As they near the lab, Joanne transfers to Api's truck after he uses it to clear a particularly dangerous obstacle. Within about a mile of the lab a sensor Zac carries begins to go off; the lab is still being drenched in ionizing radiation: "it's like you'd be walking into a microwave oven". However, Api has turned off the 2-way; he and Joanne are busy getting into each other. After another harrowing vehicle interplay he does stop them and explains the problem.

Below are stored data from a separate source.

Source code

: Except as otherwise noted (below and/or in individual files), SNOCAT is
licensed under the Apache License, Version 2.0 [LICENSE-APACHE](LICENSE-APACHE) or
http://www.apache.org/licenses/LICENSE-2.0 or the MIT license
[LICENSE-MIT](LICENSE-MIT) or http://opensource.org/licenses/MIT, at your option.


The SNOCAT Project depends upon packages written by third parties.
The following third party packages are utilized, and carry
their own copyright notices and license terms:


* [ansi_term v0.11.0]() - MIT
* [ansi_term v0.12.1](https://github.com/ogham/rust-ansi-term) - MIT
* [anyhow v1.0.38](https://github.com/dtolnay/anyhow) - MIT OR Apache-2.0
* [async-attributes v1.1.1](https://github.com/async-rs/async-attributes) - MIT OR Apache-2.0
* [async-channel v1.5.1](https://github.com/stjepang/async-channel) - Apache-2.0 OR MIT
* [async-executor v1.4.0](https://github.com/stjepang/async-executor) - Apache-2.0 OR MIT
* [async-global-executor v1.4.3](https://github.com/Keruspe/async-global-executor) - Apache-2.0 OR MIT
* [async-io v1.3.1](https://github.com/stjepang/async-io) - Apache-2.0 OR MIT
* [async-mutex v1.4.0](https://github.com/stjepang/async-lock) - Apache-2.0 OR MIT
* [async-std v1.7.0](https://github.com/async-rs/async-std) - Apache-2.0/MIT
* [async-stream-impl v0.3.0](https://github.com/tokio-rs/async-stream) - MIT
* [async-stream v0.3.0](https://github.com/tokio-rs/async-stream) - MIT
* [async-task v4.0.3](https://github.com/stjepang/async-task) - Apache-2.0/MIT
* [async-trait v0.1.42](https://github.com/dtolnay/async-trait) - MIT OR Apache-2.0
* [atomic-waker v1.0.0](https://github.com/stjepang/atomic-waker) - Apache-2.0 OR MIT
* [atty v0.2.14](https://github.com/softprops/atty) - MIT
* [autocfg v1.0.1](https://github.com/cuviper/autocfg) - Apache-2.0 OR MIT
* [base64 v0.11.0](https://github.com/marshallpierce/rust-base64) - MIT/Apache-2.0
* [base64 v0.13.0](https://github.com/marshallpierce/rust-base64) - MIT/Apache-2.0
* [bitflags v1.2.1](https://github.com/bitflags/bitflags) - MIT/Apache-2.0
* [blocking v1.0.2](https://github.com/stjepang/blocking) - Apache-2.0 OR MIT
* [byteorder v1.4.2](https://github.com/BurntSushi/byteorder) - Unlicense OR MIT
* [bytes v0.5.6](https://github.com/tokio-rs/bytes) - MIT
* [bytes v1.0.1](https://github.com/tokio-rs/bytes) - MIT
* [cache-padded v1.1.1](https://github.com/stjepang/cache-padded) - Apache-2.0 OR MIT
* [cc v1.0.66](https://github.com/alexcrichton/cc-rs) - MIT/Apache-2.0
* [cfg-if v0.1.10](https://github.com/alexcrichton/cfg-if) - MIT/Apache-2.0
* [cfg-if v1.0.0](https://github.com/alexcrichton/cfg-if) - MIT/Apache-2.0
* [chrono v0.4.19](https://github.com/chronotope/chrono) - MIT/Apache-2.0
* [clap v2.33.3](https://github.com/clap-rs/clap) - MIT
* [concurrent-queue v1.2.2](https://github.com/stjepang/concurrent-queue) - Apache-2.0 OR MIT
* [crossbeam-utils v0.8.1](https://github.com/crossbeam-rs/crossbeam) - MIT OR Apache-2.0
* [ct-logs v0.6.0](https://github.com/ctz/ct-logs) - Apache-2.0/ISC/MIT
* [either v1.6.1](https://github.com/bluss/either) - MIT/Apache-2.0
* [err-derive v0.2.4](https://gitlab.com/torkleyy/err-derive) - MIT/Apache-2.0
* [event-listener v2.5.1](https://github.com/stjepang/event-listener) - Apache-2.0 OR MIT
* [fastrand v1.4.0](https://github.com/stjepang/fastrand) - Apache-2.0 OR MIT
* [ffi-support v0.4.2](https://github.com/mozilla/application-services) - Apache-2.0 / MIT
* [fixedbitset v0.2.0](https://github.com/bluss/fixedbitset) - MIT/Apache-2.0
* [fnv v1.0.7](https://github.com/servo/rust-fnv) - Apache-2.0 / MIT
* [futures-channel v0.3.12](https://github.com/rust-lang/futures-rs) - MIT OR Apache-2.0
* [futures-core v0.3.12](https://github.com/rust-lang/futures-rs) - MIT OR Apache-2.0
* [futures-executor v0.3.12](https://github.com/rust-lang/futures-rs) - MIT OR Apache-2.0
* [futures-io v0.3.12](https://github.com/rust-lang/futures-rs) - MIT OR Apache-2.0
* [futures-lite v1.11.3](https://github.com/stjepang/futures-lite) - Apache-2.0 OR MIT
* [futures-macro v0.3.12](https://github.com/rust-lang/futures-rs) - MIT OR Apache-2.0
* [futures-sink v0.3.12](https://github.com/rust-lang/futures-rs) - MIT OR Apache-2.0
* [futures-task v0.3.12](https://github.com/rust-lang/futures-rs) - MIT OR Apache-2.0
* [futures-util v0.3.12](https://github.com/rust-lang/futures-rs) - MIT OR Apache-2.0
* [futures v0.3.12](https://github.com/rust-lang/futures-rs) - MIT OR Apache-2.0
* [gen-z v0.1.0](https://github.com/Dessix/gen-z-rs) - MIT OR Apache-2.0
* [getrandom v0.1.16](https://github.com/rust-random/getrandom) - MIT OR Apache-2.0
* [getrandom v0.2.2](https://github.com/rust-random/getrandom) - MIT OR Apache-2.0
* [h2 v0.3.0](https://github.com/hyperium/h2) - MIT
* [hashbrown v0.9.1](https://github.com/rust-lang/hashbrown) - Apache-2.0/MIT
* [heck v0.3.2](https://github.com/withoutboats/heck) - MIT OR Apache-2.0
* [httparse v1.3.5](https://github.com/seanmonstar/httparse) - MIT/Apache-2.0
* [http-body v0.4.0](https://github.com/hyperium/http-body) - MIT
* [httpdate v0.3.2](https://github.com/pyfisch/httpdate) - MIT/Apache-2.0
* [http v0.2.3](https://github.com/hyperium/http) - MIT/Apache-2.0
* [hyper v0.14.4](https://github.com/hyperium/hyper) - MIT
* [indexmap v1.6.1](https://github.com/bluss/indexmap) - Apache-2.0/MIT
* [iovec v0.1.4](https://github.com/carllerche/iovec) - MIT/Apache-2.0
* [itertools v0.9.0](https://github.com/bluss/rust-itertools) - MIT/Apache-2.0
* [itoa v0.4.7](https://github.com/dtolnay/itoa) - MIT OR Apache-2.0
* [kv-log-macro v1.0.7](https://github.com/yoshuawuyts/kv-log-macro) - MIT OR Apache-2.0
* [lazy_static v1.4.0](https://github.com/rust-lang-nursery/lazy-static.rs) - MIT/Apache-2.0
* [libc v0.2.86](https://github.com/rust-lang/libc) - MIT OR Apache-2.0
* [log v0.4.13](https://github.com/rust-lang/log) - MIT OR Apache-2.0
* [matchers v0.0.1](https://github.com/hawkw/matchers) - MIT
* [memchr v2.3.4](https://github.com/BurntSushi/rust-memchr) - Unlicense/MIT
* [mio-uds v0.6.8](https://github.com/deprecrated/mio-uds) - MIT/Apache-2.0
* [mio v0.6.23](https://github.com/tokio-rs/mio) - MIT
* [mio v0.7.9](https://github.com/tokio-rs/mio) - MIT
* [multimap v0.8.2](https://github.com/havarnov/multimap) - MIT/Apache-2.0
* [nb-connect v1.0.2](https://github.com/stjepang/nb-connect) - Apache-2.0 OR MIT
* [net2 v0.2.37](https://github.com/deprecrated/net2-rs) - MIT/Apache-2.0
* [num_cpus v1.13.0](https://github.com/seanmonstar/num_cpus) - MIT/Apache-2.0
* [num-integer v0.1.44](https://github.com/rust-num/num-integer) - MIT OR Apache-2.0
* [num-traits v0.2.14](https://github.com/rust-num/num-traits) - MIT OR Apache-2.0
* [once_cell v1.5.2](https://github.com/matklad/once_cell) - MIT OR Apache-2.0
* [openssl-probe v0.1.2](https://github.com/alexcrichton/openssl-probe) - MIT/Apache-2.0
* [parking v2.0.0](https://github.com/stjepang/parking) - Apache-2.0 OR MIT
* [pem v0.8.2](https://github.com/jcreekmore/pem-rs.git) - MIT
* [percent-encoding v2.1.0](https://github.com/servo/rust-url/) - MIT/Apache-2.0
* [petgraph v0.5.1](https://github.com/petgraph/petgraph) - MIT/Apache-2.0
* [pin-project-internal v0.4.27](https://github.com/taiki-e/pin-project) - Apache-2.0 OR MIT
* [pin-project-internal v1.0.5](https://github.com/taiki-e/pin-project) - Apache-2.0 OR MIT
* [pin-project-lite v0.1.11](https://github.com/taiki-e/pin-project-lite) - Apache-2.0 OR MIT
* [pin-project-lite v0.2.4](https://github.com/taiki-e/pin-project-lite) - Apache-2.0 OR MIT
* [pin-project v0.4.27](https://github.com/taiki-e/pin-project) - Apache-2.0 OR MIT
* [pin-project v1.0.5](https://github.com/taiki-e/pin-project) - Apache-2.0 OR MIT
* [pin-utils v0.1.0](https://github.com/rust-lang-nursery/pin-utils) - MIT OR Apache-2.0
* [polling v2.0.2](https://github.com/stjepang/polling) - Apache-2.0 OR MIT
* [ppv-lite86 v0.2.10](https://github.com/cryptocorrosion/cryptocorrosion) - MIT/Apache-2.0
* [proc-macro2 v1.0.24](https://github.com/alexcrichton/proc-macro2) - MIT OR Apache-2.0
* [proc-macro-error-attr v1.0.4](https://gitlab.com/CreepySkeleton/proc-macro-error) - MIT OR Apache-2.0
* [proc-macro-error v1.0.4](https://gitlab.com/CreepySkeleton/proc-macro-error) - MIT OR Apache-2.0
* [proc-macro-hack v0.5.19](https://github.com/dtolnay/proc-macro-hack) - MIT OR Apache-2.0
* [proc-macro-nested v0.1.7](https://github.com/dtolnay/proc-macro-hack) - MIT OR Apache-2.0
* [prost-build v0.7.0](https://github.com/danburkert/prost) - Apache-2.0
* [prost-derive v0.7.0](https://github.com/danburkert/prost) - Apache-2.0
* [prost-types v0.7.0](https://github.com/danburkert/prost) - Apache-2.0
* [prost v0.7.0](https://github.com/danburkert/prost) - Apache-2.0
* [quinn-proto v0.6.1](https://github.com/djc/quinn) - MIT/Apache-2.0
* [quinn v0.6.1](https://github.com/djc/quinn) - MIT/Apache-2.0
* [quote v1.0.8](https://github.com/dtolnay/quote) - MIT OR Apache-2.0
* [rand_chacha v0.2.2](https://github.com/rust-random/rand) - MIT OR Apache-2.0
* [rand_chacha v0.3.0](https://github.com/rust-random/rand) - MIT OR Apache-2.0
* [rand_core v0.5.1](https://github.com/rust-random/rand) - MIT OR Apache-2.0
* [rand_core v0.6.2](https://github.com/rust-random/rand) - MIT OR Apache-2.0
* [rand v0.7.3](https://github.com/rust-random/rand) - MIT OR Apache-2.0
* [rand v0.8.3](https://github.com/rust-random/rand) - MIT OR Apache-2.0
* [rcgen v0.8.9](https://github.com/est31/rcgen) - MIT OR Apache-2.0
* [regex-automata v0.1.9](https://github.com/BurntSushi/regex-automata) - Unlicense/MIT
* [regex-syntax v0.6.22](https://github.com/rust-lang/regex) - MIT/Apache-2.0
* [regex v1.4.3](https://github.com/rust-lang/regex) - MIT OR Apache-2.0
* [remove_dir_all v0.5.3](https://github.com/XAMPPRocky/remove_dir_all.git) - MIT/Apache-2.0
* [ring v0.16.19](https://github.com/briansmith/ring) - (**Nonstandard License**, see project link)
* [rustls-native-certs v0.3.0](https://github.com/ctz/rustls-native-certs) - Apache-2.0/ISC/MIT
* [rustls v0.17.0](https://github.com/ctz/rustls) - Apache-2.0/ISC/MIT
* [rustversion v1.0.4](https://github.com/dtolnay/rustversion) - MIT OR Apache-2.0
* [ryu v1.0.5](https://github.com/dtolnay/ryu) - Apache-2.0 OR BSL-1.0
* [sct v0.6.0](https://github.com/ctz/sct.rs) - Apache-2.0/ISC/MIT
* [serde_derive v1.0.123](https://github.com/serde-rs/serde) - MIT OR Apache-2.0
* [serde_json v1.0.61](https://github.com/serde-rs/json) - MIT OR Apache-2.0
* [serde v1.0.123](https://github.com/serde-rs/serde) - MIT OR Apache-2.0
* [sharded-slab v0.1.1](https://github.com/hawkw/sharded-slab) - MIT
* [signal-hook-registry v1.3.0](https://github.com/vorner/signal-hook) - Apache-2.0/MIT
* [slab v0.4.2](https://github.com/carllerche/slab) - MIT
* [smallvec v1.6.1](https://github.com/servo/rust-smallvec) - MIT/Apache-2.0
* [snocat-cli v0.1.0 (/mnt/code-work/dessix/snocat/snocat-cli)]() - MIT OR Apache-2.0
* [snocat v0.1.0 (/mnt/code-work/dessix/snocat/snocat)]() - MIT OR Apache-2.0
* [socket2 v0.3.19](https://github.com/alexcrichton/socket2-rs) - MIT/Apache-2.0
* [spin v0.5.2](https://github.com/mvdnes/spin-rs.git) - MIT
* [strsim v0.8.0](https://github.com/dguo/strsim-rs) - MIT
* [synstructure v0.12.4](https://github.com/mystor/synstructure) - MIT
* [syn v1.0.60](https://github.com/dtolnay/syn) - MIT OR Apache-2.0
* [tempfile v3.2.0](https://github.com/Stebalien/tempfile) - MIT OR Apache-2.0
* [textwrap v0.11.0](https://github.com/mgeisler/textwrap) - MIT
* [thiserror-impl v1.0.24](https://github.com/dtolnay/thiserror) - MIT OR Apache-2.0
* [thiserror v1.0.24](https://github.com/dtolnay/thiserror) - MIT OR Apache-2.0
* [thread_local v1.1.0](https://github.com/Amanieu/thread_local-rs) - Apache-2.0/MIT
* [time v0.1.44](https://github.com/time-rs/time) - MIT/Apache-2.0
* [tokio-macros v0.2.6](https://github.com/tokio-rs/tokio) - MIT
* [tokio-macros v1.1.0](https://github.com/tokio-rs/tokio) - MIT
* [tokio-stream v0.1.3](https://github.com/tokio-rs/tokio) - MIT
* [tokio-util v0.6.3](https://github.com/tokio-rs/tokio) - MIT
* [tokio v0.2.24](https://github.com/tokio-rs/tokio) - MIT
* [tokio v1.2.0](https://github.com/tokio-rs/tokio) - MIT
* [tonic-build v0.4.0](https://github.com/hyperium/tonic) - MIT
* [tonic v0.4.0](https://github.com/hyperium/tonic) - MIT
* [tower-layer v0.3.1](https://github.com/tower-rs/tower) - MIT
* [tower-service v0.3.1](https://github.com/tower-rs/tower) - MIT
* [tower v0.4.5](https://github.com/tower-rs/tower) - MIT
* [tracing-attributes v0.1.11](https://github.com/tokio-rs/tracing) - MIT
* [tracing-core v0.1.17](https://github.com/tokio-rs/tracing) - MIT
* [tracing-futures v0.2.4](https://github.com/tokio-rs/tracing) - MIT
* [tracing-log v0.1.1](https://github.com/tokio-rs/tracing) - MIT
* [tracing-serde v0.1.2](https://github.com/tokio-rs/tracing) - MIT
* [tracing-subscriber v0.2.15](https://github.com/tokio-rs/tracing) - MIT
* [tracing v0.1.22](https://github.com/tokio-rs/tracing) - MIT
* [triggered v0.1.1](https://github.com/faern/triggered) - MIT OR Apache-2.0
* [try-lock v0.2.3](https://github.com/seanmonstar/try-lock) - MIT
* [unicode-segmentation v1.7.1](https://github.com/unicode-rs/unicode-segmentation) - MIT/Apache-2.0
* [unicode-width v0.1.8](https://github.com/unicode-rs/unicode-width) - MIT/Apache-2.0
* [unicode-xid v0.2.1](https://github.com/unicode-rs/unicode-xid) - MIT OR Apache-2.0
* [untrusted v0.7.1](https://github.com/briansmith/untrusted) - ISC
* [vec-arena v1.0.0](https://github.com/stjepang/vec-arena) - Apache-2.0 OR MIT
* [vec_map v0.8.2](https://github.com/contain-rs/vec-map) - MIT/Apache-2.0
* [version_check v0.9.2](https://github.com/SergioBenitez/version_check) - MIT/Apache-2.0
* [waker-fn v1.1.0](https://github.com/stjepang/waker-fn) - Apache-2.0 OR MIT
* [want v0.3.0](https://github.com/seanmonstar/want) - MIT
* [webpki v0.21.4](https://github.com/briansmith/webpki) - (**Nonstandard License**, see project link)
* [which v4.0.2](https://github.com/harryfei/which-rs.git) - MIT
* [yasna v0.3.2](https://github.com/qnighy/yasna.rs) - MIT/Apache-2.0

Stopping at a guard station overlooking the lab, Hobson explains that he will go back to the city and get a robot that can pilot the truck in. Once gone, Api and Joanne waste no time in getting generous helpings of each other, but Api's actions don't seem so much in spite of Zac as they are in anticipation of his own end; he sees himself as driving the truck into the station. Joanne is inscrutable at this point...is she indulging herself or figuring out how to play post-apocalyptic head games with these two men.
Zac trumps them both. Suddenly, the truck is heard heading for the lab; they realize at once that Zac couldn't have returned that quickly. They watch as he drives the truck alongside the labe building. The ground under the truck, which is the ceiling to the underground lab, gives way, presumably weakened by the damage Zac had to do earlier to escape. The gelignite goes up, destroying the station. We see a tunnel...
And Zac Hobson wakes up on a beach. Is it on Earth? Is it even in this Universe, this reality? The end of the movie will leave one questioning where the characters have been all the time: was the world after the Effect the world that we live in, or were Zac, Api, and Joanne the ones to remove to a different Universe?
I like movies that don't resolve all the loose ends, that leave parts open to cogitate upon. Of course, that just doesn't mean
any incomplete story is a good thing; theres a
way to go about it.
The Quiet Earth does it just the right way, by giving my mind grist for expansion, the way a Zen koan causes one to try to leap beyond logic into purposeful illogic.
And the end will gently blow you away.